Influential Fed Governor Expects More Interest Rate Cuts: 'Further Reductions Will Be Appropriate'
Christopher Waller says that inflation is slowing to the target that Fed officials seek
An influential member of the Federal Reserve's board of governors thinks that inflation remains headed in the right direction and interest rate cuts should continue in 2025.
Christopher Waller made that point during a speech in France on Wednesday.
He said that the U.S. economy is "on a solid footing" with real gross domestic product (GDP) growth above 2 percent for eight of the last nine quarters. He says it is expected to show grow above 2 percent in the fourth quarter of 2024 when those figures are released.
But he says the labor market has softened.
Waller said it appears that higher interest rates have helped control inflation even though progress appears to have stalled in the final months of 2024.
Inflation was at 2.8 percent for the 12 months ending in November. That's only down slightly from 3.2 percent a year earlier.
"This minimal further progress has led to calls to slow or stop reducing the policy rate," Waller said. "However, I believe that inflation will continue to make progress toward our 2 percent goal over the medium term and that further reductions will be appropriate."
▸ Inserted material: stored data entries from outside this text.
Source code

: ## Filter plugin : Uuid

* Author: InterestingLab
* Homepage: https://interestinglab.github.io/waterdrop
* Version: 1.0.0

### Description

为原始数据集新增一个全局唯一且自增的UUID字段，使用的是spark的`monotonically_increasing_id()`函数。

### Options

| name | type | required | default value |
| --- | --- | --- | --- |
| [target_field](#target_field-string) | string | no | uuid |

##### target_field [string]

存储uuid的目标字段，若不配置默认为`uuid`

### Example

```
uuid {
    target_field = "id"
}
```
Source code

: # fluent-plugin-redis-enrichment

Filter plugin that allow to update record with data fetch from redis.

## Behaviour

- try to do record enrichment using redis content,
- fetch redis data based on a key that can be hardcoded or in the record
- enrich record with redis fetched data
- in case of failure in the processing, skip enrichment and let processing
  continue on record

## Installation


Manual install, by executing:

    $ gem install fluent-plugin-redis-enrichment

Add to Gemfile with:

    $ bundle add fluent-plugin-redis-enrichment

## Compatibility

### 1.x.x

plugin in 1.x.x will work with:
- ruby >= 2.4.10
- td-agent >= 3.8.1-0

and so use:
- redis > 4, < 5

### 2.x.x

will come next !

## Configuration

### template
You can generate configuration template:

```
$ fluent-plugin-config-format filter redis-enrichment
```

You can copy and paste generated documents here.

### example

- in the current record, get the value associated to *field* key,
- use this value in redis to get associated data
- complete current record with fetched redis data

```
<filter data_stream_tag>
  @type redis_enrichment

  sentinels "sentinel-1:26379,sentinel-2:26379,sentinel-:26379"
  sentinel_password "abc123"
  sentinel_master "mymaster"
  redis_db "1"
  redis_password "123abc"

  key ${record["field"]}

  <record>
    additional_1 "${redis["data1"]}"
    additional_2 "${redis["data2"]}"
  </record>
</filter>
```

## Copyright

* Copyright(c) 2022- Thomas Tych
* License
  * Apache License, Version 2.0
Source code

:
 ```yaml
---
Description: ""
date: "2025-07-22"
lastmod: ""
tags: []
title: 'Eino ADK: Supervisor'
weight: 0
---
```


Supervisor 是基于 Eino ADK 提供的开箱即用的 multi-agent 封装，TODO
He says despite short-term fluctuations, a longer-term look at price changes shows a continuing trend of reduced price increases.
Waller also noted the reading for November came in much lower than expected and said inflation in 2024 was largely been driven by increases in housing services and nonmarket services, which are estimated rather than directly observed.
He noted that higher inflation readings from early in 2024 will begin to drop out of inflation numbers in January.
"This should result in a significant step-down in the 12-month inflation numbers through March," Waller said.
He did warn of potential headwinds including global conflicts and a possible tariff war.
But Waller said, "Tariffs do not have a significant or persistent effect on inflation, they are unlikely to affect my view of appropriate monetary policy."